• What is needed:
If a line in the listing contains "comme", copy it out whole.
________________________________________
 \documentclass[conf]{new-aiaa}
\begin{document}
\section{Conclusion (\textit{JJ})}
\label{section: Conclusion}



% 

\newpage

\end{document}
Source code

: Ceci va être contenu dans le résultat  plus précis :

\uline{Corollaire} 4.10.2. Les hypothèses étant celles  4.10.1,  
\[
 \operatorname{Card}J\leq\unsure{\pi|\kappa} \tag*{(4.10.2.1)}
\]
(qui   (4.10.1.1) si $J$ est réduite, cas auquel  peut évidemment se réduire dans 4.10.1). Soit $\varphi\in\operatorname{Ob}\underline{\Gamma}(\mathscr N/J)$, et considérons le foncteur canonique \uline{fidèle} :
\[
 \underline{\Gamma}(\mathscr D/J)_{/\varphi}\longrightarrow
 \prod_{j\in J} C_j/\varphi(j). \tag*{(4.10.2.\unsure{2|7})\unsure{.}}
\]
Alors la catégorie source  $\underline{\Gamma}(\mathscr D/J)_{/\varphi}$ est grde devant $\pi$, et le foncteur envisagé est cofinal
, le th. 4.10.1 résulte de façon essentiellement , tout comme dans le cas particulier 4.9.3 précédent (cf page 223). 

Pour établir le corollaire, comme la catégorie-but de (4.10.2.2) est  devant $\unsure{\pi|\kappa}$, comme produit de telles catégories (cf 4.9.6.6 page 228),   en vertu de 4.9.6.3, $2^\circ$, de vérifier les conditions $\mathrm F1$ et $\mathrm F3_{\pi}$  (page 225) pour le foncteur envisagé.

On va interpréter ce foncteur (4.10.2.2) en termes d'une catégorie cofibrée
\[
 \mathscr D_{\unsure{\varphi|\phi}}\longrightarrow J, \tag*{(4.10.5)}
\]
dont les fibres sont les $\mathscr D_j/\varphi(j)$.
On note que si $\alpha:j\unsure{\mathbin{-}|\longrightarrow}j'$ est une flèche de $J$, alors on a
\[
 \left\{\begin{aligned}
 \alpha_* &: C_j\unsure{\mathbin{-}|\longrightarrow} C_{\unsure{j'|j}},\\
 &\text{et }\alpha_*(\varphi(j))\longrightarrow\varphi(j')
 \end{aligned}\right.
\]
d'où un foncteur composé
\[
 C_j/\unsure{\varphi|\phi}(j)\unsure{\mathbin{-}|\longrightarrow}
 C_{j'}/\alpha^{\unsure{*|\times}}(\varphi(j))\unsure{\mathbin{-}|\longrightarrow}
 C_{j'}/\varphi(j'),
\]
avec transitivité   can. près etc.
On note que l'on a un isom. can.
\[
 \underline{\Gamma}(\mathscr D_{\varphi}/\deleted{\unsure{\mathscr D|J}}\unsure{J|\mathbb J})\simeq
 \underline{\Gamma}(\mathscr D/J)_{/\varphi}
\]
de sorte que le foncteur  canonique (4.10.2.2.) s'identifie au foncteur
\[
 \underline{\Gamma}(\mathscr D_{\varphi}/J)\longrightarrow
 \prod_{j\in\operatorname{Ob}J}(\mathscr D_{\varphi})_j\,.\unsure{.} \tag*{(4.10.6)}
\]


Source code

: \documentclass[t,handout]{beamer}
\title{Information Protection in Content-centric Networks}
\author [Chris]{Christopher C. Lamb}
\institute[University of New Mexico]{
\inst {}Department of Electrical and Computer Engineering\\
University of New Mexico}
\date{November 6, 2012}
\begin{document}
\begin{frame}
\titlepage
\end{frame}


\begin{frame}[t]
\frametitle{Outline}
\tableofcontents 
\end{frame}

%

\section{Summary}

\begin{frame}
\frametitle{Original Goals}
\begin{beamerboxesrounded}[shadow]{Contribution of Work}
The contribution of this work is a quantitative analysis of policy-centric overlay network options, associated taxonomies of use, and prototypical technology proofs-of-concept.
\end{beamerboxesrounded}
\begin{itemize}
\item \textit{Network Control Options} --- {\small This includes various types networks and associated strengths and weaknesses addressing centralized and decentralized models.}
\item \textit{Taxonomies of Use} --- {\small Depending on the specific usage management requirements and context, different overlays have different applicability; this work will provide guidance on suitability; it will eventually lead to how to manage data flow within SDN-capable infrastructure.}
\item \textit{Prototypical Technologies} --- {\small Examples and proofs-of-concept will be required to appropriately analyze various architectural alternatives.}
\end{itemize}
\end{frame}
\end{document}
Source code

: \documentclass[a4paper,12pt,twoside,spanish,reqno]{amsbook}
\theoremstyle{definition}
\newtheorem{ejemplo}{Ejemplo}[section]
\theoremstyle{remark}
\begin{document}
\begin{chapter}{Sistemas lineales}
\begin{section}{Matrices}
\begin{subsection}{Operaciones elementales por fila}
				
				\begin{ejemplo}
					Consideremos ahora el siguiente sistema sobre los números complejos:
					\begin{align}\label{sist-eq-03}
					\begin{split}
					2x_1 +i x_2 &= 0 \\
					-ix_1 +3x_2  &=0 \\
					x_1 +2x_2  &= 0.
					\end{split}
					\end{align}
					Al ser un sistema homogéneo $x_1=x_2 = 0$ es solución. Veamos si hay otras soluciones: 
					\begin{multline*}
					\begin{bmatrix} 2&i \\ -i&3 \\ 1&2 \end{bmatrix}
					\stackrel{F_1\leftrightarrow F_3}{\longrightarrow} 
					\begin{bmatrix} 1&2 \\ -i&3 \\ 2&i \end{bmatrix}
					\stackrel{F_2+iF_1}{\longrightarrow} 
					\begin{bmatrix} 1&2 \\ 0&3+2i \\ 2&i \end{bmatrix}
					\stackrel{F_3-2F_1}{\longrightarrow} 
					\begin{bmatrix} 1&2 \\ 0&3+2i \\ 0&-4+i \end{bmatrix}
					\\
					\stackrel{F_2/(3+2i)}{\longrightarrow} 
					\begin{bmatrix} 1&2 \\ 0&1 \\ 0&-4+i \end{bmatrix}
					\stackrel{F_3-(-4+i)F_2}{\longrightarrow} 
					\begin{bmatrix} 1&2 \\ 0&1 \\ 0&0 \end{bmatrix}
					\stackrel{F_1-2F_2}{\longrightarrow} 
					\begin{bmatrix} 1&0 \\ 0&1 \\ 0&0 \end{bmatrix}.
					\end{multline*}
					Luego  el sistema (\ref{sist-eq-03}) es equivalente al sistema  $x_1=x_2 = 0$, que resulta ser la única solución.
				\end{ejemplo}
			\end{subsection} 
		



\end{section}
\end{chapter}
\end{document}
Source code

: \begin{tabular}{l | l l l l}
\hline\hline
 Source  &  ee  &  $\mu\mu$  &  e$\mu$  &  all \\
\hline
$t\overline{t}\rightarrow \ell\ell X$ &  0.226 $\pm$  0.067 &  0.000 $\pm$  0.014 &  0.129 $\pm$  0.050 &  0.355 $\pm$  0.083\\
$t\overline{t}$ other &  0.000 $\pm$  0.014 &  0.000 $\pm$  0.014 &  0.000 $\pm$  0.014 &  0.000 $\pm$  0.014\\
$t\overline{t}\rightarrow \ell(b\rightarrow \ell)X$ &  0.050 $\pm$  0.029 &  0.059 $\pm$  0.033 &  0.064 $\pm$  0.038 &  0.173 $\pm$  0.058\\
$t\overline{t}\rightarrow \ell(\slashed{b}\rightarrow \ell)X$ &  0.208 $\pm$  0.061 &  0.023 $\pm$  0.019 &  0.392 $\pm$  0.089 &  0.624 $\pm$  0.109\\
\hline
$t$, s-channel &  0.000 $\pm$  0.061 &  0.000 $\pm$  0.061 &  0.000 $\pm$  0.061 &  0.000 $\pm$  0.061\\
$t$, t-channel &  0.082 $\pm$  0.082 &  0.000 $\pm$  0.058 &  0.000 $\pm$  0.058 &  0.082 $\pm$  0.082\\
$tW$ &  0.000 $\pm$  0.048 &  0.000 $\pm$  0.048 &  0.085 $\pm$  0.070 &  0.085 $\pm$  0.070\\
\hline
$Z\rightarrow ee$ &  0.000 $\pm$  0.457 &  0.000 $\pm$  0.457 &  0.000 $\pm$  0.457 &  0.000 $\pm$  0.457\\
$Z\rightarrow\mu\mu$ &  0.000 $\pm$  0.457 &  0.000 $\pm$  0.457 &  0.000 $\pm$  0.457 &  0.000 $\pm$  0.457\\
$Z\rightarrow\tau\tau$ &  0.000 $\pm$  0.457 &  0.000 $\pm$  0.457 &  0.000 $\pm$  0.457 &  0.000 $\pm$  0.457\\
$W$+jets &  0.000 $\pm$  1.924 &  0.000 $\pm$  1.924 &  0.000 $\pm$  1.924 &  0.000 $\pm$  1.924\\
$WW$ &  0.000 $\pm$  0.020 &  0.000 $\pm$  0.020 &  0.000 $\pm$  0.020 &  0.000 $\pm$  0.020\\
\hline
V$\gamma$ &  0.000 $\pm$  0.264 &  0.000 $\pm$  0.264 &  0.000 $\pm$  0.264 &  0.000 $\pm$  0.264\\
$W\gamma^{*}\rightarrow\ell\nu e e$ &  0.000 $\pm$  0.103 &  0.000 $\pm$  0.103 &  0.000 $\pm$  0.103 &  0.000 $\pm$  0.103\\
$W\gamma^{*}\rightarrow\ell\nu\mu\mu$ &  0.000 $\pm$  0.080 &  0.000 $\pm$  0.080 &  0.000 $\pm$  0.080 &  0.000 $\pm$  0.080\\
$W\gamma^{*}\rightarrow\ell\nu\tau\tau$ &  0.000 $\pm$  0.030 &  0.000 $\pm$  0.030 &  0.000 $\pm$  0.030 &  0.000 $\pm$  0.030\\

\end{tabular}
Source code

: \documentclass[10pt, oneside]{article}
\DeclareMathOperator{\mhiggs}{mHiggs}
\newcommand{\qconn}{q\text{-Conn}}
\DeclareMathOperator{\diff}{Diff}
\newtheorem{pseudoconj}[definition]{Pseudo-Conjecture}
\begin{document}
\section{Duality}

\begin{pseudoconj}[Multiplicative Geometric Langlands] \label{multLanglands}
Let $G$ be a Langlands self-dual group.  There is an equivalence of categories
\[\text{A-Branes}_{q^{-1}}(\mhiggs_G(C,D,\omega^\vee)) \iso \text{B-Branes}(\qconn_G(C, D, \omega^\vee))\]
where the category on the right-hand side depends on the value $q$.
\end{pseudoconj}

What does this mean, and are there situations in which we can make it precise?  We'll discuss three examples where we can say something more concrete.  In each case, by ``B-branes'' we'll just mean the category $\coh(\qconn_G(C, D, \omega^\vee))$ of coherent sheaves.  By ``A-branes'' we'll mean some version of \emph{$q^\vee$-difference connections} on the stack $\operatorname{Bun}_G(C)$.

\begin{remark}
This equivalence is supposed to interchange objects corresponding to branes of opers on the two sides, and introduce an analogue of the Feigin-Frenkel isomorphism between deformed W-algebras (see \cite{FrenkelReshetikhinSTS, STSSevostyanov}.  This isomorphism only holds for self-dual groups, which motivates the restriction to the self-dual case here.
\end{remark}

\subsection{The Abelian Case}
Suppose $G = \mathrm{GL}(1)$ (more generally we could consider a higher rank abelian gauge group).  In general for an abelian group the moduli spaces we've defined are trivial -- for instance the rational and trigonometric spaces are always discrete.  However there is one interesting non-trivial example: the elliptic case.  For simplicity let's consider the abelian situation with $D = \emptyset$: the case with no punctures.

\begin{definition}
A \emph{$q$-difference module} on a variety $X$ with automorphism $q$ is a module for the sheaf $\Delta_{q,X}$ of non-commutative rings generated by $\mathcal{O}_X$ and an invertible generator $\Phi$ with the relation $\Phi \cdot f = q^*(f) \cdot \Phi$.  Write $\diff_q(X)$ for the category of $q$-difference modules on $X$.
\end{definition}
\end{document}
________________________________________
• Exercise answer:
, le th. 4.10.1 résulte de façon essentiellement , tout comme dans le cas particulier 4.9.3 précédent (cf page 223). 
Pour établir le corollaire, comme la catégorie-but de (4.10.2.2) est  devant $\unsure{\pi|\kappa}$, comme produit de telles catégories (cf 4.9.6.6 page 228),   en vertu de 4.9.6.3, $2^\circ$, de vérifier les conditions $\mathrm F1$ et $\mathrm F3_{\pi}$  (page 225) pour le foncteur envisagé.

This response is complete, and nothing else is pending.